(Beginning of Input material)
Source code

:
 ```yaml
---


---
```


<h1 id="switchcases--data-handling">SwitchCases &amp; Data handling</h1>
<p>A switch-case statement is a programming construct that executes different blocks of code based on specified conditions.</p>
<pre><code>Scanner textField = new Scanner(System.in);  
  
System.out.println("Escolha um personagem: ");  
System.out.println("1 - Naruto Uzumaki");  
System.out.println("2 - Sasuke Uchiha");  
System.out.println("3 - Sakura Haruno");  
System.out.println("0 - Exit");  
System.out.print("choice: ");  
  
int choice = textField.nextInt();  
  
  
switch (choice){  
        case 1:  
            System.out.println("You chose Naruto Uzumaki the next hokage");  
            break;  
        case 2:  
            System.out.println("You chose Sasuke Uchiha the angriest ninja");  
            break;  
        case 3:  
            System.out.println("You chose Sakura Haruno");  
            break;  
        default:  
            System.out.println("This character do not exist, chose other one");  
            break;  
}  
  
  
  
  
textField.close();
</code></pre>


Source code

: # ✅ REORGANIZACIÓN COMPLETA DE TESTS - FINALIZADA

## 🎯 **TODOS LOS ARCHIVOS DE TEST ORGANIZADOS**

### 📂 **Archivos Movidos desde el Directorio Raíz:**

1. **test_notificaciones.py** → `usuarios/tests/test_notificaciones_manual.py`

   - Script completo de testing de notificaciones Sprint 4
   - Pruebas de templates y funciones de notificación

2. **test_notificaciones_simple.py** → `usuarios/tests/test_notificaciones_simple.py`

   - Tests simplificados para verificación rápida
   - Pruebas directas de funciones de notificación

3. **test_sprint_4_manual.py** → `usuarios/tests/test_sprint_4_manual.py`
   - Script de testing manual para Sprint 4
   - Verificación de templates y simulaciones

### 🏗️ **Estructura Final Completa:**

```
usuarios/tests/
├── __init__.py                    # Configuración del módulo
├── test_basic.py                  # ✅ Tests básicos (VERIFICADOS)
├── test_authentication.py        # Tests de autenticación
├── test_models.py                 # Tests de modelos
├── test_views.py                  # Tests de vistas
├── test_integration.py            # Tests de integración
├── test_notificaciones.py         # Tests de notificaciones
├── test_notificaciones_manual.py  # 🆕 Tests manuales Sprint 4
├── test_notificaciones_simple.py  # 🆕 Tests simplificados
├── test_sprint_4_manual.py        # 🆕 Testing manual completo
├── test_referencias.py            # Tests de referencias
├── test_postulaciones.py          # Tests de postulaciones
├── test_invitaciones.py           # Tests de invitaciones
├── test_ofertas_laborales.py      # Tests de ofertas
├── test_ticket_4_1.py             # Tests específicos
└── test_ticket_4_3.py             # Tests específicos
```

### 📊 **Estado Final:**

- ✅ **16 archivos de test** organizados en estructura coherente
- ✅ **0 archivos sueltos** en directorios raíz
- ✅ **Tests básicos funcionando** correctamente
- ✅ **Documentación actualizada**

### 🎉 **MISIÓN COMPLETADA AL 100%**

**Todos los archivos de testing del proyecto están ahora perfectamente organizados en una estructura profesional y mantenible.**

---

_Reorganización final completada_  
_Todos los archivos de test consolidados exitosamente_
(End of Input material)
*Task requirements*: When the entries above are retyped, each line must stay exactly as it is.

*Task solution*:
Source code

:
 ```yaml
---


---
```


<h1 id="switchcases--data-handling">SwitchCases &amp; Data handling</h1>
<p>A switch-case statement is a programming construct that executes different blocks of code based on specified conditions.</p>
<pre><code>Scanner textField = new Scanner(System.in);  
  
System.out.println("Escolha um personagem: ");  
System.out.println("1 - Naruto Uzumaki");  
System.out.println("2 - Sasuke Uchiha");  
System.out.println("3 - Sakura Haruno");  
System.out.println("0 - Exit");  
System.out.print("choice: ");  
  
int choice = textField.nextInt();  
  
  
switch (choice){  
        case 1:  
            System.out.println("You chose Naruto Uzumaki the next hokage");  
            break;  
        case 2:  
            System.out.println("You chose Sasuke Uchiha the angriest ninja");  
            break;  
        case 3:  
            System.out.println("You chose Sakura Haruno");  
            break;  
        default:  
            System.out.println("This character do not exist, chose other one");  
            break;  
}  
  
  
  
  
textField.close();
</code></pre>


Source code

: # ✅ REORGANIZACIÓN COMPLETA DE TESTS - FINALIZADA

## 🎯 **TODOS LOS ARCHIVOS DE TEST ORGANIZADOS**

### 📂 **Archivos Movidos desde el Directorio Raíz:**

1. **test_notificaciones.py** → `usuarios/tests/test_notificaciones_manual.py`

   - Script completo de testing de notificaciones Sprint 4
   - Pruebas de templates y funciones de notificación

2. **test_notificaciones_simple.py** → `usuarios/tests/test_notificaciones_simple.py`

   - Tests simplificados para verificación rápida
   - Pruebas directas de funciones de notificación

3. **test_sprint_4_manual.py** → `usuarios/tests/test_sprint_4_manual.py`
   - Script de testing manual para Sprint 4
   - Verificación de templates y simulaciones

### 🏗️ **Estructura Final Completa:**

```
usuarios/tests/
├── __init__.py                    # Configuración del módulo
├── test_basic.py                  # ✅ Tests básicos (VERIFICADOS)
├── test_authentication.py        # Tests de autenticación
├── test_models.py                 # Tests de modelos
├── test_views.py                  # Tests de vistas
├── test_integration.py            # Tests de integración
├── test_notificaciones.py         # Tests de notificaciones
├── test_notificaciones_manual.py  # 🆕 Tests manuales Sprint 4
├── test_notificaciones_simple.py  # 🆕 Tests simplificados
├── test_sprint_4_manual.py        # 🆕 Testing manual completo
├── test_referencias.py            # Tests de referencias
├── test_postulaciones.py          # Tests de postulaciones
├── test_invitaciones.py           # Tests de invitaciones
├── test_ofertas_laborales.py      # Tests de ofertas
├── test_ticket_4_1.py             # Tests específicos
└── test_ticket_4_3.py             # Tests específicos
```

### 📊 **Estado Final:**

- ✅ **16 archivos de test** organizados en estructura coherente
- ✅ **0 archivos sueltos** en directorios raíz
- ✅ **Tests básicos funcionando** correctamente
- ✅ **Documentación actualizada**

### 🎉 **MISIÓN COMPLETADA AL 100%**

**Todos los archivos de testing del proyecto están ahora perfectamente organizados en una estructura profesional y mantenible.**

---

_Reorganización final completada_  
_Todos los archivos de test consolidados exitosamente_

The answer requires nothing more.